Skocz do zawartości

Rekomendowane odpowiedzi

Opublikowano (edytowane)

Witam,

Przedstawiam historie zakładania mojego kawałka Malawi.

Akwaria w moim życiu cały czas się przewijają, miałem już w jednym czasie 240l i 2x112l. Różne ryby, raz nawet była próba malawi w 112l.

Teraz mam 54l i próba zrobienia roślinniaka, ale zawsze myślałem, marzyłem o konkretnym malawi. Zbieg dobrych okoliczności się wydarzył, no i startuję.

Obijam się od kilku lat, na forum, podziwiam wiedzę i pasję wielu z Was. 

Staram się przemyśleć wszystko jak najlepiej, ale jak wyjdzie to się okaże.

Sprawdziłem kilka ofert z olx, sklepów internetowych i zaczynam.

Krok Pierwszy.

Podstawa to podstawa, rozważałem szafkę z płyty meblowej, ale jakoś jest dla mnie mało podatna na zmiany. Sprawdziłem ofertę na stelaż aluminiowy konstrukcyjny, ale cena jest nie do przyjęcia.

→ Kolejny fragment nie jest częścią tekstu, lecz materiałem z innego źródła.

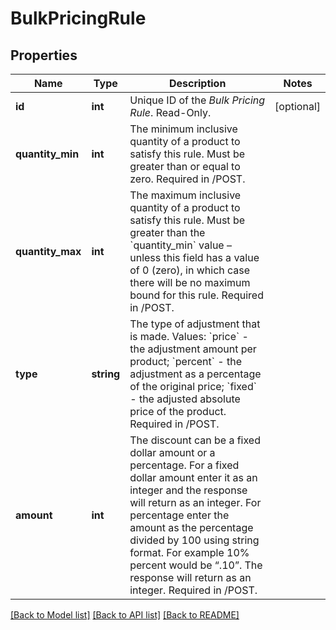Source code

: # BulkPricingRule

## Properties
Name | Type | Description | Notes
------------ | ------------- | ------------- | -------------
**id** | **int** | Unique ID of the *Bulk Pricing Rule*. Read-Only. | [optional] 
**quantity_min** | **int** | The minimum inclusive quantity of a product to satisfy this rule. Must be greater than or equal to zero. Required in /POST. | 
**quantity_max** | **int** | The maximum inclusive quantity of a product to satisfy this rule. Must be greater than the &#x60;quantity_min&#x60; value – unless this field has a value of 0 (zero), in which case there will be no maximum bound for this rule. Required in /POST. | 
**type** | **string** | The type of adjustment that is made. Values: &#x60;price&#x60; - the adjustment amount per product; &#x60;percent&#x60; - the adjustment as a percentage of the original price; &#x60;fixed&#x60; - the adjusted absolute price of the product. Required in /POST. | 
**amount** | **int** | The discount can be a fixed dollar amount or a percentage. For a fixed dollar amount enter it as an integer and the response will return as an integer. For percentage enter the amount as the percentage divided by 100 using string format. For example 10% percent would be “.10”. The response will return as an integer.  Required in /POST. | 

[[Back to Model list]](../../README.md#documentation-for-models) [[Back to API list]](../../README.md#documentation-for-api-endpoints) [[Back to README]](../../README.md)

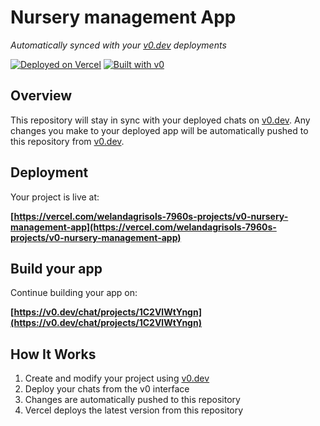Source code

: # Nursery management App

*Automatically synced with your [v0.dev](https://v0.dev) deployments*

[![Deployed on Vercel](https://img.shields.io/badge/Deployed%20on-Vercel-black?style=for-the-badge&logo=vercel)](https://vercel.com/welandagrisols-7960s-projects/v0-nursery-management-app)
[![Built with v0](https://img.shields.io/badge/Built%20with-v0.dev-black?style=for-the-badge)](https://v0.dev/chat/projects/1C2VlWtYngn)

## Overview

This repository will stay in sync with your deployed chats on [v0.dev](https://v0.dev).
Any changes you make to your deployed app will be automatically pushed to this repository from [v0.dev](https://v0.dev).

## Deployment

Your project is live at:

**[https://vercel.com/welandagrisols-7960s-projects/v0-nursery-management-app](https://vercel.com/welandagrisols-7960s-projects/v0-nursery-management-app)**

## Build your app

Continue building your app on:

**[https://v0.dev/chat/projects/1C2VlWtYngn](https://v0.dev/chat/projects/1C2VlWtYngn)**

## How It Works

1. Create and modify your project using [v0.dev](https://v0.dev)
2. Deploy your chats from the v0 interface
3. Changes are automatically pushed to this repository
4. Vercel deploys the latest version from this repository
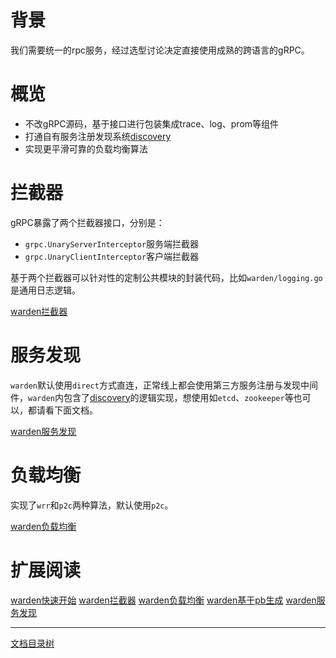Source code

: # 背景

我们需要统一的rpc服务，经过选型讨论决定直接使用成熟的跨语言的gRPC。

# 概览

* 不改gRPC源码，基于接口进行包装集成trace、log、prom等组件
* 打通自有服务注册发现系统[discovery](https://github.com/ryanli-me/discovery)
* 实现更平滑可靠的负载均衡算法
  
# 拦截器

gRPC暴露了两个拦截器接口，分别是：

* `grpc.UnaryServerInterceptor`服务端拦截器
* `grpc.UnaryClientInterceptor`客户端拦截器
  
基于两个拦截器可以针对性的定制公共模块的封装代码，比如`warden/logging.go`是通用日志逻辑。

[warden拦截器](warden-mid.md)

# 服务发现

`warden`默认使用`direct`方式直连，正常线上都会使用第三方服务注册与发现中间件，`warden`内包含了[discovery](https://github.com/ryanli-me/discovery)的逻辑实现，想使用如`etcd`、`zookeeper`等也可以，都请看下面文档。

[warden服务发现](warden-resolver.md)

# 负载均衡

实现了`wrr`和`p2c`两种算法，默认使用`p2c`。

[warden负载均衡](warden-balancer.md)

# 扩展阅读

[warden快速开始](warden-quickstart.md) [warden拦截器](warden-mid.md) [warden负载均衡](warden-balancer.md) [warden基于pb生成](warden-pb.md) [warden服务发现](warden-resolver.md)

-------------

[文档目录树](summary.md)
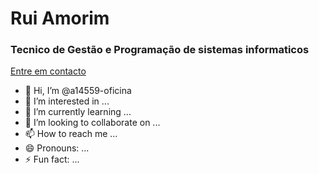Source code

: <h1>Rui Amorim</h1>
<h3>Tecnico de Gestão e Programação de sistemas informaticos</h3>
<a href="mailto:a14559@oficina.pt">
  Entre em contacto
</a>

- 👋 Hi, I’m @a14559-oficina
- 👀 I’m interested in ...
- 🌱 I’m currently learning ...
- 💞️ I’m looking to collaborate on ...
- 📫 How to reach me ...
- 😄 Pronouns: ...
- ⚡ Fun fact: ...

<!---
a14559-oficina/a14559-oficina is a ✨ special ✨ repository because its `README.md` (this file) appears on your GitHub profile.
You can click the Preview link to take a look at your changes.
--->

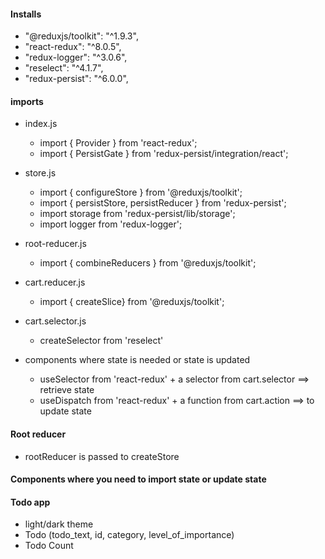 #### Installs
- "@reduxjs/toolkit": "^1.9.3",
- "react-redux": "^8.0.5",
- "redux-logger": "^3.0.6",
- "reselect": "^4.1.7",
-  "redux-persist": "^6.0.0",

#### imports
- index.js
  - import { Provider } from 'react-redux';
  - import { PersistGate } from 'redux-persist/integration/react';

- store.js
  - import { configureStore } from '@reduxjs/toolkit';
  - import { persistStore, persistReducer } from 'redux-persist';
  - import storage from 'redux-persist/lib/storage';
  - import logger from 'redux-logger';

- root-reducer.js
  - import { combineReducers } from '@reduxjs/toolkit';

-  cart.reducer.js
   -  import { createSlice} from '@reduxjs/toolkit';

- cart.selector.js
  - createSelector from 'reselect'

- components where state is needed or state is updated
  - useSelector from 'react-redux' + a selector from cart.selector ==> retrieve state
  - useDispatch from 'react-redux' + a function from cart.action ==> to update state


#### Root reducer
- rootReducer is passed to createStore

#### Components where you need to import state or update state

#### Todo app
- light/dark theme
- Todo (todo_text, id, category, level_of_importance)
- Todo Count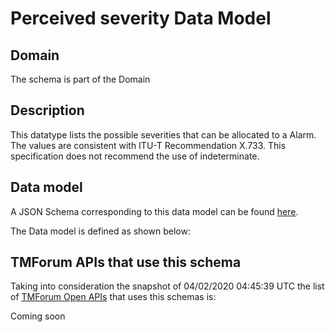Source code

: # Perceived severity Data Model

## Domain

The  schema is part of the  Domain

## Description

This datatype lists the possible severities that can be allocated to a Alarm. The values are consistent with ITU-T Recommendation X.733. This specification does not recommend the use of indeterminate.

## Data model

A JSON Schema corresponding to this data model can be found
[here](https://github.com/tmforum-rand/schemas/blob/candidates/Common/PerceivedSeverity.schema.json).

The Data model is defined as shown below:




## TMForum APIs that use this schema

Taking into consideration the snapshot of 04/02/2020 04:45:39 UTC the list of [TMForum Open APIs](https://www.tmforum.org/open-apis/) that uses this schemas is:

Coming soon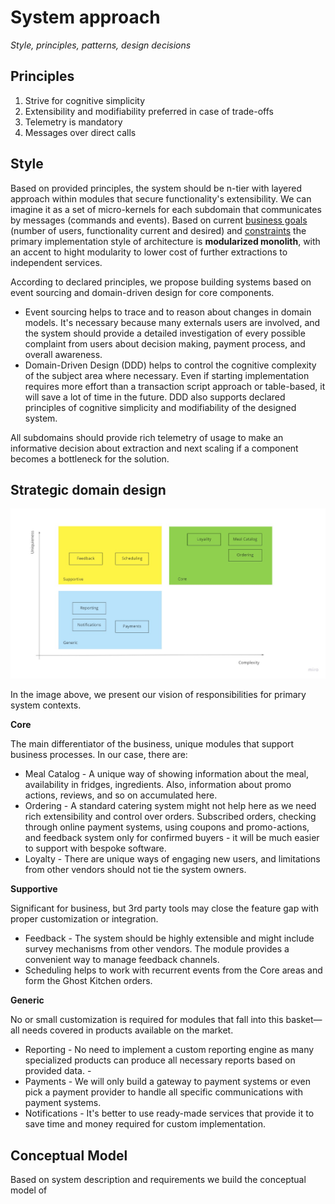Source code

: # System approach 

_Style, principles, patterns, design decisions_

## Principles

1. Strive for cognitive simplicity 
2. Extensibility and modifiability preferred in case of trade-offs  
3. Telemetry is mandatory
4. Messages over direct calls

## Style

Based on provided principles, the system should be n-tier with layered approach within modules that secure functionality's extensibility. We can imagine it as a set of micro-kernels for each subdomain that communicates by messages (commands and events). Based on current [business goals](https://github.com/ldynia/archcolider/blob/master/Business%20goal%20and%20scope.md) (number of users, functionality current and desired) and [constraints](https://github.com/ldynia/archcolider/blob/master/Constraints.md) the primary implementation style of architecture is **modularized monolith**, with an accent to hight modularity to lower cost of further extractions to independent services. 

According to declared principles, we propose building systems based on event sourcing and domain-driven design for core components. 
- Event sourcing helps to trace and to reason about changes in domain models. It's necessary because many externals users are involved, and the system should provide a detailed investigation of every possible complaint from users about decision making, payment process, and overall awareness. 
- Domain-Driven Design (DDD) helps to control the cognitive complexity of the subject area where necessary. Even if starting implementation requires more effort than a transaction script approach or table-based, it will save a lot of time in the future. DDD also supports declared principles of cognitive simplicity and modifiability of the designed system.  

All subdomains should provide rich telemetry of usage to make an informative decision about extraction and next scaling if a component becomes a bottleneck for the solution. 

## Strategic domain design 

![Strategic Domain Design](/img/FF_StrategicDomainDesign.jpg)

In the image above, we present our vision of responsibilities for primary system contexts. 

**Core** 

The main differentiator of the business, unique modules that support business processes. In our case, there are: 
- Meal Catalog - A unique way of showing information about the meal, availability in fridges, ingredients. Also, information about promo actions, reviews, and so on accumulated here. 
- Ordering - A standard catering system might not help here as we need rich extensibility and control over orders. Subscribed orders, checking through online payment systems, using coupons and promo-actions, and feedback system only for confirmed buyers - it will be much easier to support with bespoke software. 
- Loyalty - There are unique ways of engaging new users, and limitations from other vendors should not tie the system owners. 

**Supportive**

Significant for business, but 3rd party tools may close the feature gap with proper customization or integration. 
- Feedback - The system should be highly extensible and might include survey mechanisms from other vendors.  The module provides a convenient way to manage feedback channels. 
- Scheduling helps to work with recurrent events from the Core areas and form the Ghost Kitchen orders. 

**Generic**

No or small customization is required for modules that fall into this basket—all needs covered in products available on the market. 
- Reporting - No need to implement a custom reporting engine as many specialized products can produce all necessary reports based on provided data. -
- Payments - We will only build a gateway to payment systems or even pick a payment provider to handle all specific communications with payment systems. 
- Notifications - It's better to use ready-made services that provide it to save time and money required for custom implementation. 

## Conceptual Model

Based on system description and requirements we build the conceptual model of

Zamówiłem stelaż stalowy u miejscowego ślusarza, który ma dobrą opinię. Podałem wymiary powołując się na konstrukcję z Forum, trochę jest przewymiarowana jeśli chodzi wytrzymałość, ale lepiej tak niż w drugą stronę.

Stelaż wiem że będzie wykonany bardzo estetycznie, to jak go dostanę będę mógł według własnego widzimisię zaaranżować tzn. Zostawić cześć otwartą, cześć zabudować. Mam około miesiąca czasu, to coś wybiorę.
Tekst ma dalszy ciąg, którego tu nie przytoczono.